If outshooting your opponent matters, the Oilers are in very real trouble. After last night's loss to the Rangers the Oilers have now outshot their opponent once in sixteen games (Calgary sucks!) and have a shot differential of -9.0 shots per game. After the jump we'll look at teams who have been outshot by at least nine shots per game on the season since the lockout and see how they finished.
There are none. It's that bad.
The last team to go a full season at worse than -9.0 shots per game? The 2001-02 Atlanta Thrashers at -11.3. 19-47-16. 54 points. A goal differential of -101. So, for the sake of all of us who'd like to remain fans of this team, let's assume that the Oilers aren't that bad and that they're able to improve their shot differential. We'll look instead at teams that had a shot differential of -4.5 shots per game or worse by the end of the season. If any of those teams had success, how did they do it? Might the Oilers repeat it this year?
2007-08 Atlanta Thrashers, -8.1 shots per game. Don Waddell should not have a job. To think that a record of 34-40-8 is almost certainly better than you deserved. Their 76-point season was good for 14th in the Eastern Conference and 28th overall. This is the best kind of bad season in a lot of ways because their record really isn't all that bad, they have an exciting player to watch in Ilya Kovalchuk and they still get a top three pick. Zach Bogosian looks fantastic too. But yeah, this was a bad team.
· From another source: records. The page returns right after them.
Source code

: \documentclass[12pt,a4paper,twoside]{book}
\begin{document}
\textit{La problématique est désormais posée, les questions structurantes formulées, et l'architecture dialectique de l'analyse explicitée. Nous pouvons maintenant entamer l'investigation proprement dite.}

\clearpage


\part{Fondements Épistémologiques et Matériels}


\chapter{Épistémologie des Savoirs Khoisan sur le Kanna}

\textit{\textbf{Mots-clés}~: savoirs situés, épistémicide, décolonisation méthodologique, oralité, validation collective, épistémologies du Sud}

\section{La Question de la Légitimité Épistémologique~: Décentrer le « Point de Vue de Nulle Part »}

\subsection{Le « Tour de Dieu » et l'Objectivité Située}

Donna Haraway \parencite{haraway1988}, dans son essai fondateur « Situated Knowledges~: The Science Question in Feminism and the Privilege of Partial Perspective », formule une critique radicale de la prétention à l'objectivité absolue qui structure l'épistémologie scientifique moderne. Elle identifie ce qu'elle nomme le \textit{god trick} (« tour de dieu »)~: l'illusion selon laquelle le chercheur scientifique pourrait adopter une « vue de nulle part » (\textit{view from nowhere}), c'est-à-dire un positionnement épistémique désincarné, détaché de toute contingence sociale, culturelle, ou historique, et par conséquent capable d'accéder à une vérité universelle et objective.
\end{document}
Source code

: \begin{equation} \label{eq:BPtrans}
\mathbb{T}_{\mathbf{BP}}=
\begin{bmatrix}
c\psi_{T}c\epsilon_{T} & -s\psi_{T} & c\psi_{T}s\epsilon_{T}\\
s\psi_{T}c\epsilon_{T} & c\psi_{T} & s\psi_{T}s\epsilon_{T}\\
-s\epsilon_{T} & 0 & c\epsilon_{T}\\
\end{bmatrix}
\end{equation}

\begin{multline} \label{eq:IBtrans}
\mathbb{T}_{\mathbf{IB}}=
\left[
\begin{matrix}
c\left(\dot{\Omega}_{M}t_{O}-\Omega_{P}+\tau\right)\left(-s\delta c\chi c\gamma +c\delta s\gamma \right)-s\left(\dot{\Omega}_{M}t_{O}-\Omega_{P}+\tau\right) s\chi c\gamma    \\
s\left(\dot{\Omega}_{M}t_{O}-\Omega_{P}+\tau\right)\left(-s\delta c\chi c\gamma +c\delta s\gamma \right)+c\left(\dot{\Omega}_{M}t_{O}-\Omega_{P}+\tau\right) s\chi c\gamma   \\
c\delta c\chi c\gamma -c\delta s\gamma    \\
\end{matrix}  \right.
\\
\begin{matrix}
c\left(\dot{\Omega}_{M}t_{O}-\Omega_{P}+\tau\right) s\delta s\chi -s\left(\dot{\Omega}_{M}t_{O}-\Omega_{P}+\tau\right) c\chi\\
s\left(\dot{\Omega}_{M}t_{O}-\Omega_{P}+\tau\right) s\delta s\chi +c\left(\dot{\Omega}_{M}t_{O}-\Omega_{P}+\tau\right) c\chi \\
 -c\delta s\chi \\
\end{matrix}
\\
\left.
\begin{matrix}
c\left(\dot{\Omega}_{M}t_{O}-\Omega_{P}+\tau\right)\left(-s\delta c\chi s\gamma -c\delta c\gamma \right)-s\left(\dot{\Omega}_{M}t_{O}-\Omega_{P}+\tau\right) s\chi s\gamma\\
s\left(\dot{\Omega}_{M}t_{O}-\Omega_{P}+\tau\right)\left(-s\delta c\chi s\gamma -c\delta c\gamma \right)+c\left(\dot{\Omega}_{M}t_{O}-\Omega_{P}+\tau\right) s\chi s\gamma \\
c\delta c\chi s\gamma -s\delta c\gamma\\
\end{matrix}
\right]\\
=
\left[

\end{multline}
2005-06 Columbus Blue Jackets, -6.3 shots per game. Ah, Doug MacLean's Blue Jackets, the Oilers need teams like you. Unfortunately, it seems, they are a team like you. The BJ's finished 13th in the Western Conference and 25th overall with a record of 35-43-4 and 74 points. They did manage to draft Derick Brassard that Spring, a fine young player who managed to foolishly injure himself in a retribution fight last year. For the sake of Blue Jacket fans who had to endure those Doug MacLean years, we can only hope he becomes a real player.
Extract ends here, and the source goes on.